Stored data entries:
------------

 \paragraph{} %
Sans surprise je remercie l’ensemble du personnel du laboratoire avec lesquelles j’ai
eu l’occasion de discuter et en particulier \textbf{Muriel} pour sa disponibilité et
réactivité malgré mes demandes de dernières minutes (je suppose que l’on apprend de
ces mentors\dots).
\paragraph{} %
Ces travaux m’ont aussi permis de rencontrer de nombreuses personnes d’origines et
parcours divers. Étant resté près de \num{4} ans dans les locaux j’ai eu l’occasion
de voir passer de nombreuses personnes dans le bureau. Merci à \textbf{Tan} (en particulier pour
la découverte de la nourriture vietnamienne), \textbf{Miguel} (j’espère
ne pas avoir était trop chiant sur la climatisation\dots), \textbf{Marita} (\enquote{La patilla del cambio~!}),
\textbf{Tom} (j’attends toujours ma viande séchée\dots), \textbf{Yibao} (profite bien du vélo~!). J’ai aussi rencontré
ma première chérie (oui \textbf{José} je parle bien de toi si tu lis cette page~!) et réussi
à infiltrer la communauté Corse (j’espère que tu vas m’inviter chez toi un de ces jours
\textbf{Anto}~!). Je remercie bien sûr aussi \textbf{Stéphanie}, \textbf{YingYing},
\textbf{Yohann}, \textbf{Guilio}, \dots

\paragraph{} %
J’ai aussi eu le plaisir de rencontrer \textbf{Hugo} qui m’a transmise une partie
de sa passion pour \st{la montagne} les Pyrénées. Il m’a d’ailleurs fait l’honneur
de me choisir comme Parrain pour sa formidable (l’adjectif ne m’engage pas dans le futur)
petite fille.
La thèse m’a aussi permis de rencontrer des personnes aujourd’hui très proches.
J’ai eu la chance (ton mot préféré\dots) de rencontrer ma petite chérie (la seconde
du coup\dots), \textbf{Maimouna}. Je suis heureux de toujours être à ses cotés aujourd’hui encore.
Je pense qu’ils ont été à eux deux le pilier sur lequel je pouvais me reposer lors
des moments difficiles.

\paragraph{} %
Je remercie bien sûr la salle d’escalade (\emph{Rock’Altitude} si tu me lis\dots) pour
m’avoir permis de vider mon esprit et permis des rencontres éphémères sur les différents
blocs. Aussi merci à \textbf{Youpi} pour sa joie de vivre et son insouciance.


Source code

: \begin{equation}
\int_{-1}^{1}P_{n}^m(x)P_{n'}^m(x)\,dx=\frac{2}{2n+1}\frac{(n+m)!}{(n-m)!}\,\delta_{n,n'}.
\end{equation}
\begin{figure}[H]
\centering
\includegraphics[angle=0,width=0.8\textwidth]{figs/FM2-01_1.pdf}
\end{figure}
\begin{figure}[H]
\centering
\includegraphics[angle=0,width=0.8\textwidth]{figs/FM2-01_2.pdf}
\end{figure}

------------

> _Instructions to follow_
From the data above, copy each line with the string "particulier" in it.

> _Exercise output_
eu l’occasion de discuter et en particulier \textbf{Muriel} pour sa disponibilité et
de voir passer de nombreuses personnes dans le bureau. Merci à \textbf{Tan} (en particulier pour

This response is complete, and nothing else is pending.